No, and here I have the advantage of being a really old nerd, because in a series of highly controlled exercises, I had occasion in the early 1980s to test likely post-nuclear scenarios with a simulation study produced by Yaquinto Games.

Yes, beer and pretzels were involved
I can therefore report that by the time the catastophe goes to completion, all that will be left will be mutants (some more radioactive than others), a football team including the quarterback, a beautiful scientist and her scientist dad --And this is the most important part-- a transdimensional portal-device that will transport all the survivors to a nice, virginal dimension somewhere. (Human survivors: the original test scenario was developed in the 1950s, when radioactive face-melted cannibalistic mutants had to sit at the back of the bus and couldn't get into the nice dimensions because it would ruin property values.)

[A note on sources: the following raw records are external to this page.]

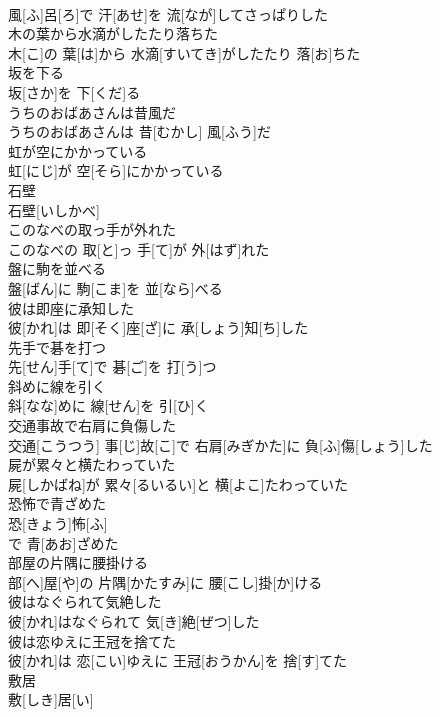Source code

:\documentclass[8pt]{extreport}
\begin{document}
\begin{CJK}{UTF8}{min}
\\	風[ふ]呂[ろ]で 汗[あせ]を 流[なが]してさっぱりした
\\	木の葉から水滴がしたたり落ちた	
\\	木[こ]の 葉[は]から 水滴[すいてき]がしたたり 落[お]ちた
\\	坂を下る	
\\	坂[さか]を 下[くだ]る
\\	うちのおばあさんは昔風だ	
\\	うちのおばあさんは 昔[むかし] 風[ふう]だ
\\	虹が空にかかっている	
\\	虹[にじ]が 空[そら]にかかっている
\\	石壁	
\\	石壁[いしかべ]
\\	このなべの取っ手が外れた	
\\	このなべの 取[と]っ 手[て]が 外[はず]れた
\\	盤に駒を並べる	
\\	盤[ばん]に 駒[こま]を 並[なら]べる
\\	彼は即座に承知した	
\\	彼[かれ]は 即[そく]座[ざ]に 承[しょう]知[ち]した
\\	先手で碁を打つ	
\\	先[せん]手[て]で 碁[ご]を 打[う]つ
\\	斜めに線を引く	
\\	斜[なな]めに 線[せん]を 引[ひ]く
\\	交通事故で右肩に負傷した	
\\	交通[こうつう] 事[じ]故[こ]で 右肩[みぎかた]に 負[ふ]傷[しょう]した
\\	屍が累々と横たわっていた	
\\	屍[しかばね]が 累々[るいるい]と 横[よこ]たわっていた
\\	恐怖で青ざめた	
\\	恐[きょう]怖[ふ]
\\	で 青[あお]ざめた 
\\	部屋の片隅に腰掛ける	
\\	部[へ]屋[や]の 片隅[かたすみ]に 腰[こし]掛[か]ける
\\	彼はなぐられて気絶した	
\\	彼[かれ]はなぐられて 気[き]絶[ぜつ]した
\\	彼は恋ゆえに王冠を捨てた	
\\	彼[かれ]は 恋[こい]ゆえに 王冠[おうかん]を 捨[す]てた
\\	敷居	
\\	敷[しき]居[い]

\end{CJK}
\end{document}
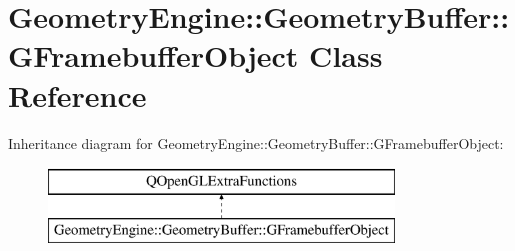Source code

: \hypertarget{class_geometry_engine_1_1_geometry_buffer_1_1_g_framebuffer_object}{}\section{Geometry\+Engine\+::Geometry\+Buffer\+::G\+Framebuffer\+Object Class Reference}
\label{class_geometry_engine_1_1_geometry_buffer_1_1_g_framebuffer_object}
Inheritance diagram for Geometry\+Engine\+::Geometry\+Buffer\+::G\+Framebuffer\+Object\+:\begin{figure}[H]
\begin{center}
\leavevmode
\includegraphics[height=2.000000cm]{class_geometry_engine_1_1_geometry_buffer_1_1_g_framebuffer_object}
\end{center}
\end{figure}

As may be statistically deduced from the parameters of the scenario (it's all stochastic: chi equals the standard deviation,and there's a big fat tail risk), the portal device breaks down, and it's a race against time while scientist-dad tries to readjust the amplidyne's commutator brushes to excite the distributor and fire the swashplate engine that drives the cams and the mutants attack the Nerd Sciences Building. They manage to kill all the extras, but are distracted by their attempts to abduct the beautiful scientist-daughter, resulting in the daughter and the handsome quarterback escaping to the alternate dimension.

So let's think about how that goes for a moment:
BSD: "How come we never talk anymore!"
HQ: "That reminds me of the big game against Central!" [Woah. Springsteen yaoi.]
BSD: "Oh. That's why."
HQ: "I'm going out to have a beer with the trees. Don't wait up."

Why are they doing this? On the one hand, this is clearly an emergency. Alternate dimension trees are going to have their night out ruined by some drunken frat boy talking about glory days! But there's got to be more to it. A close examination of the scenario suggests that the mutants' real main objective is to grab the beautiful scientist daughter and carry her off frequently and often. The scenario says that she always gets rescued, so it must be something that happens along the way. Some lucky mutant will get her cell number!

Sure, there are probably more straightforward ways of going about this, but what if the mutants are pathologically shy? They're certainly lacking basic social skills, what with the cannibalism and all.

Oh, come on, don't be so judgmental! Half the human race wouldn't be here if it weren't for the inhibition relaxing powers of alcohol. So what if you're too chronically tired for alcohol to work anymore?

Radiation. If there's one thing about nuclear holocausts that I do know for sure, it's that they lead to parties. Sure, there's a down side to being fatally irradiated, but also that upside.

So if you're in Vancouver tomorrow afternoon, look me up. I'll be the one in the lampshade.